Bozen, Göttingen, 5. Oktober 2004
Die Gesellschaft für bedrohte Völker (GfbV) hat am
Dienstag vor einer zunehmenden Fluchtbewegung der
assyrisch-chaldäischen Christen aus dem Irak gewarnt. An die
großen Kirchen in Deutschland und in den europäischen
Nachbarländern appellierte die Menschenrechtsorganisation
dringend, ihre Unterstützungsarbeit im Irak zu intensivieren
und schon jetzt ein Soforthilfeprogramm für diese
Flüchtlinge auszuarbeiten. Der Präsident der
internationalen Menschenrechtsorganisation, Tilman Zülch,
berichtete aus dem bis jetzt ruhigen Nordirak, die dortigen
Organisationen der christlichen Assyro-Chaldäer seien nach
der Ermordung von zehn jungen Christen Anfang vergangener Woche
in Bagdad und der Enthauptung eines Assyro- Chaldäers in
Mossul in der Woche zuvor zutiefst beunruhigt über die
zunehmende Christenverfolgung. Seit Kriegsende im Mai 2003 seien
im Irak mehr als 80 Christen von islamistischen Terroristen
ermordet worden, allein 20 von ihnen im September 2004.

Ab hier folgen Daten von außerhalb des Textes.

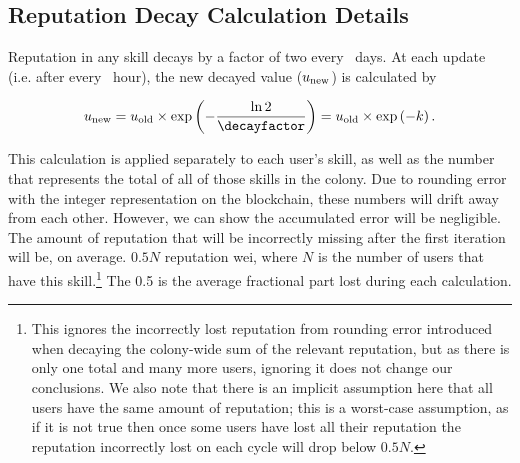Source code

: %
%

\subsection{Reputation Decay Calculation Details}\label{appendix:rep-decay}

Reputation in any skill decays by a factor of two every \repdecayduration\ days. At each update (i.e. after every \miningcycleduration\ hour), the new decayed value ($u_{\rm new}$) is calculated by

$$u_{\rm new} = u_{\rm old} \times \exp\left(-\frac{\ln 2}{\decayfactor}\right) = u_{\rm old} \times \exp\left(-k\right).$$

This calculation is applied separately to each user's skill, as well as the number that represents the total of all of those skills in the colony. Due to rounding error with the integer representation on the blockchain, these numbers will drift away from each other. However, we can show the accumulated error will be negligible. The amount of reputation that will be incorrectly missing after the first iteration will be, on average. $0.5N$ reputation wei, where $N$ is the number of users that have this skill.\footnote{This ignores the incorrectly lost reputation from rounding error introduced when decaying the colony-wide sum of the relevant reputation, but as there is only one total and many more users, ignoring it does not change our conclusions. We also note that there is an implicit assumption here that all users have the same amount of reputation; this is a worst-case assumption, as if it is not true then once some users have lost all their reputation the reputation incorrectly lost on each cycle will drop below $0.5N$.} The 0.5 is the average fractional part lost during each calculation.

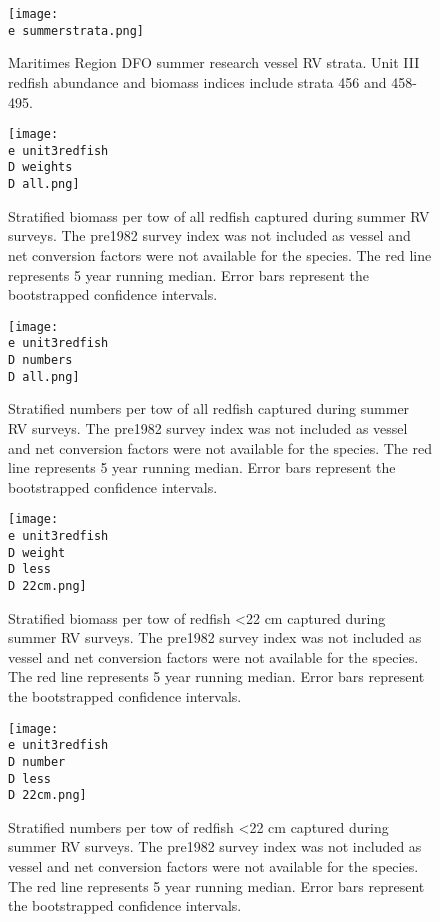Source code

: \documentclass[11pt]{article}
\newcommand{\D}{.}
\newcommand{\e}{/home/ecomod_data/redfish/figures/}
\begin{document}
\begin{figure}
    
    \texttt{[image: \\e summerstrata.png]}
    \caption{Maritimes Region DFO summer research vessel RV strata. Unit III redfish abundance and biomass indices include strata 456 and 458-495.}

\end{figure}
\clearpage

\begin{figure}
\centering
    
    \texttt{[image: \\e unit3redfish\\D weights\\D all.png]}
    \caption{Stratified biomass per tow of all redfish captured during summer RV surveys. The pre1982 survey index was not included as vessel and net conversion factors were not available for the species. The red line represents 5 year running median. Error bars represent the bootstrapped confidence intervals.}

\end{figure}
\clearpage

\begin{figure}
\centering
    
    \texttt{[image: \\e unit3redfish\\D numbers\\D all.png]}
    \caption{Stratified numbers per tow of all redfish captured during summer RV surveys. The pre1982 survey index was not included as vessel and net conversion factors were not available for the species. The red line represents 5 year running median. Error bars represent the bootstrapped confidence intervals.}

\end{figure}
\clearpage

\begin{figure}
\centering
    
    \texttt{[image: \\e unit3redfish\\D weight\\D less\\D 22cm.png]}
    \caption{Stratified biomass per tow of redfish \textless 22 cm captured during summer RV surveys. The pre1982 survey index was not included as vessel and net conversion factors were not available for the species. The red line represents 5 year running median. Error bars represent the bootstrapped confidence intervals.}

\end{figure}
%
%
\begin{figure}
\centering
    
    \texttt{[image: \\e unit3redfish\\D number\\D less\\D 22cm.png]}
    \caption{Stratified numbers per tow of redfish \textless 22 cm  captured during summer RV surveys. The pre1982 survey index was not included as vessel and net conversion factors were not available for the species. The red line represents 5 year running median. Error bars represent the bootstrapped confidence intervals.}

\end{figure}
\clearpage
\end{document}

"Die christlichen Familien im mittleren und südlichen, vor
allem von Arabern bewohnten Irak verlieren die Hoffnung auf eine
friedliche Zukunft, packen ihre Koffer und flüchten Hals
über Kopf zu ihren Verwandten in den überwiegend
kurdisch besiedelten Norden oder nach Jordanien und Syrien",
sagte Zülch. Dort sollen in den beiden vergangenen Monaten
mindestens 40.000 christliche Flüchtlinge eingetroffen sein.
Verschiedenen Schätzungen zufolge leben im Irak zwischen
600.000 und eine Million assyro-chaldäische Christen.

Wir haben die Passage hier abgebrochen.